[DATA FOR ANALYSIS]
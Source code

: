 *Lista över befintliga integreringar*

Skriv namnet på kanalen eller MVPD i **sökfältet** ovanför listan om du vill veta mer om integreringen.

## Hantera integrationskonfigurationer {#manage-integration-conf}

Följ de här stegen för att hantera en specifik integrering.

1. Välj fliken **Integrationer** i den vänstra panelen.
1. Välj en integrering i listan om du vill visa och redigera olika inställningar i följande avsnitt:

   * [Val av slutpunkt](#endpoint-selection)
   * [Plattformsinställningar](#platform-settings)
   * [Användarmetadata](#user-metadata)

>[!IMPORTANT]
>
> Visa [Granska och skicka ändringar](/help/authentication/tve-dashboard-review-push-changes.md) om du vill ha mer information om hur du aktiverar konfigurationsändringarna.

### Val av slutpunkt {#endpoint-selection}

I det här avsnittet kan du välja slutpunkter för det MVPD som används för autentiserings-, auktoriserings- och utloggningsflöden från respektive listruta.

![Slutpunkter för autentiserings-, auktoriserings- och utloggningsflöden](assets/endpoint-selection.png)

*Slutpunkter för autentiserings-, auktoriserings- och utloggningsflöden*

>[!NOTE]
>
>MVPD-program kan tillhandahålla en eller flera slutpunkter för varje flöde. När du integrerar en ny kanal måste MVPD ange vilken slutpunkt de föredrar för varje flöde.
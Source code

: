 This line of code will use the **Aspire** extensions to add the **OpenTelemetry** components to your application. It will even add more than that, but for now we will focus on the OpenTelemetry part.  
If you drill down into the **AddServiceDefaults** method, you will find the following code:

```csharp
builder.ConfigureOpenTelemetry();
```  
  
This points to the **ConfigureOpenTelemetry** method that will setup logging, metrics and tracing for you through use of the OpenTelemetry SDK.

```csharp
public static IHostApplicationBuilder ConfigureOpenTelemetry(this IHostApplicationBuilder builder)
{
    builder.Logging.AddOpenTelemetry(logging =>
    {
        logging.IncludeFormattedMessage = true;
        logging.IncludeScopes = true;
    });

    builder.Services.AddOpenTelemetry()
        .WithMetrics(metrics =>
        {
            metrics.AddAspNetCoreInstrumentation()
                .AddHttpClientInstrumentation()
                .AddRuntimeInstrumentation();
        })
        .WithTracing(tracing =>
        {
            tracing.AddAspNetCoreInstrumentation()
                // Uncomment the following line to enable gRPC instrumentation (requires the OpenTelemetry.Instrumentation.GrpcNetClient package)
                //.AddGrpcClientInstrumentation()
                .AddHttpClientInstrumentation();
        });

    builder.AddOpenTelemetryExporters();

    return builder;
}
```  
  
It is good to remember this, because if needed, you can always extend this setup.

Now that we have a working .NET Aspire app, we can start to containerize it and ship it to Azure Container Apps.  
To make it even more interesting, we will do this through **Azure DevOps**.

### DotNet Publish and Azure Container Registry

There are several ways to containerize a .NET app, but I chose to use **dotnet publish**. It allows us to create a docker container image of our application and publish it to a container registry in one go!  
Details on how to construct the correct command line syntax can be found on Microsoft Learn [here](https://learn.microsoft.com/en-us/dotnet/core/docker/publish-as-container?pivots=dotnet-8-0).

[EXERCISE DETAILS] Gather up every line in the data above that contains the word "utloggningsflöden", copying each one.

[RESPONSE FOR THIS EXERCISE]
I det här avsnittet kan du välja slutpunkter för det MVPD som används för autentiserings-, auktoriserings- och utloggningsflöden från respektive listruta.
![Slutpunkter för autentiserings-, auktoriserings- och utloggningsflöden](assets/endpoint-selection.png)
*Slutpunkter för autentiserings-, auktoriserings- och utloggningsflöden*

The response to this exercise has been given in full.